Zwei Wege, eine Verantwortung
Die Tragödie der deutschen Juden während der Zeit des Nationalsozialismus zwang viele von ihnen zu einer unmöglichen Entscheidung: Bleiben oder gehen? Selbsterhaltung oder Erhalt der Gemeinschaft? Rothschild, der 1938 selbst zur Flucht gezwungen war, nachdem er mehrfach von der Gestapo verhört worden war, versuchte einen Mittelweg zu finden, bei dem das eine nicht schwerer wog als das andere, sondern das eine das andere ergänzte. Während die meisten den Schwerpunkt auf den zionistischen Traum legten, richtete er sein Augenmerk auch auf diejenigen, die zurückblieben, und auf die weniger glamouröse Aufgabe, die Gemeinschaft zu bewahren. «Spricht uns auch aus dem Begriff Golus der Hauch von jahrhundertealtem jüdischem Leid an, von schmerzhafter Ausstossung untermalt, fassen wir doch Hoffnung aus der Erkenntnis, dass wir neben dem Niedergang hier in der aufblühenden Heimstätte unseres Volkes ein Aufsteigen erkennen dürfen, und beugen uns demütig vor dieser wunderbaren Doppelheit der gegenwärtig-historischen Erscheinung.»

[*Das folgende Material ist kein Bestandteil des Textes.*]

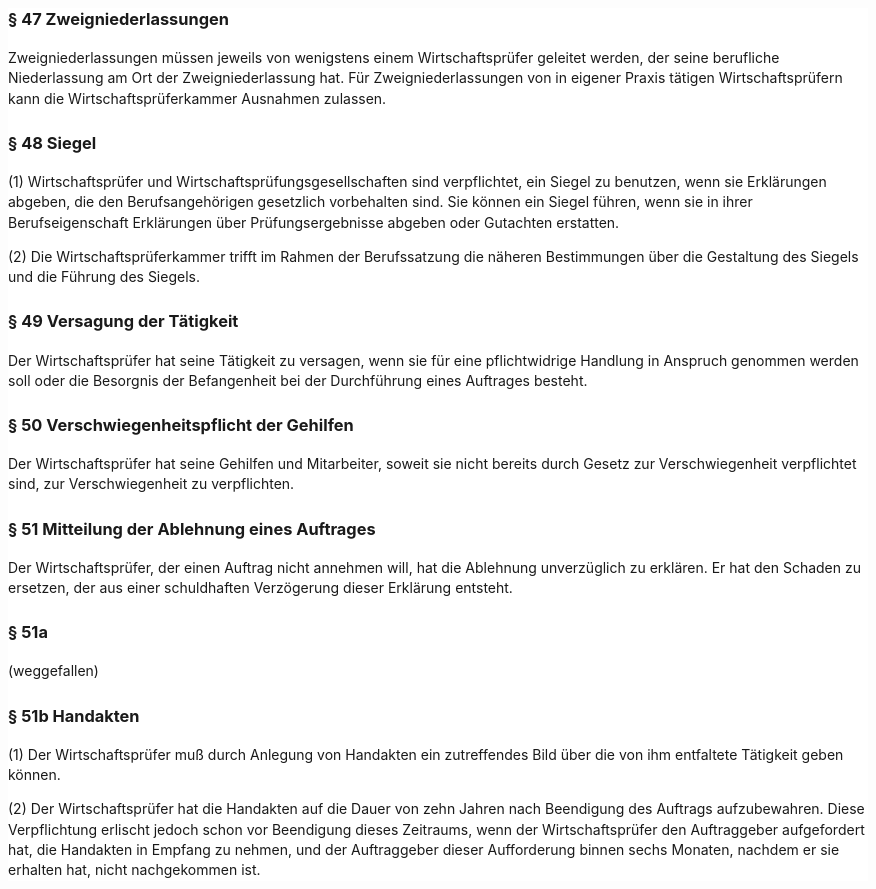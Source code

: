 
### § 47 Zweigniederlassungen

Zweigniederlassungen müssen jeweils von wenigstens einem
Wirtschaftsprüfer geleitet werden, der seine berufliche Niederlassung
am Ort der Zweigniederlassung hat. Für Zweigniederlassungen von in
eigener Praxis tätigen Wirtschaftsprüfern kann die
Wirtschaftsprüferkammer Ausnahmen zulassen.


### § 48 Siegel

(1) Wirtschaftsprüfer und Wirtschaftsprüfungsgesellschaften sind
verpflichtet, ein Siegel zu benutzen, wenn sie Erklärungen abgeben,
die den Berufsangehörigen gesetzlich vorbehalten sind. Sie können ein
Siegel führen, wenn sie in ihrer Berufseigenschaft Erklärungen über
Prüfungsergebnisse abgeben oder Gutachten erstatten.

(2) Die Wirtschaftsprüferkammer trifft im Rahmen der Berufssatzung die
näheren Bestimmungen über die Gestaltung des Siegels und die Führung
des Siegels.


### § 49 Versagung der Tätigkeit

Der Wirtschaftsprüfer hat seine Tätigkeit zu versagen, wenn sie für
eine pflichtwidrige Handlung in Anspruch genommen werden soll oder die
Besorgnis der Befangenheit bei der Durchführung eines Auftrages
besteht.


### § 50 Verschwiegenheitspflicht der Gehilfen

Der Wirtschaftsprüfer hat seine Gehilfen und Mitarbeiter, soweit sie
nicht bereits durch Gesetz zur Verschwiegenheit verpflichtet sind, zur
Verschwiegenheit zu verpflichten.


### § 51 Mitteilung der Ablehnung eines Auftrages

Der Wirtschaftsprüfer, der einen Auftrag nicht annehmen will, hat die
Ablehnung unverzüglich zu erklären. Er hat den Schaden zu ersetzen,
der aus einer schuldhaften Verzögerung dieser Erklärung entsteht.


### § 51a

(weggefallen)


### § 51b Handakten

(1) Der Wirtschaftsprüfer muß durch Anlegung von Handakten ein
zutreffendes Bild über die von ihm entfaltete Tätigkeit geben können.

(2) Der Wirtschaftsprüfer hat die Handakten auf die Dauer von zehn
Jahren nach Beendigung des Auftrags aufzubewahren. Diese Verpflichtung
erlischt jedoch schon vor Beendigung dieses Zeitraums, wenn der
Wirtschaftsprüfer den Auftraggeber aufgefordert hat, die Handakten in
Empfang zu nehmen, und der Auftraggeber dieser Aufforderung binnen
sechs Monaten, nachdem er sie erhalten hat, nicht nachgekommen ist.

Rothschild, der mit seiner Predigt selbst eine kleine Blume im Gärtlein neben der Mauer gepflanzt hat, steht uns bis heute zur Seite. Auch in diesem Rosch Haschana, in dem die Frage nach der Verbindung und Verantwortung zwischen Diaspora und Heimatland erneut aufgeworfen wird, gibt er uns eine Antwort, die über eine einzige Perspektive hinausgeht.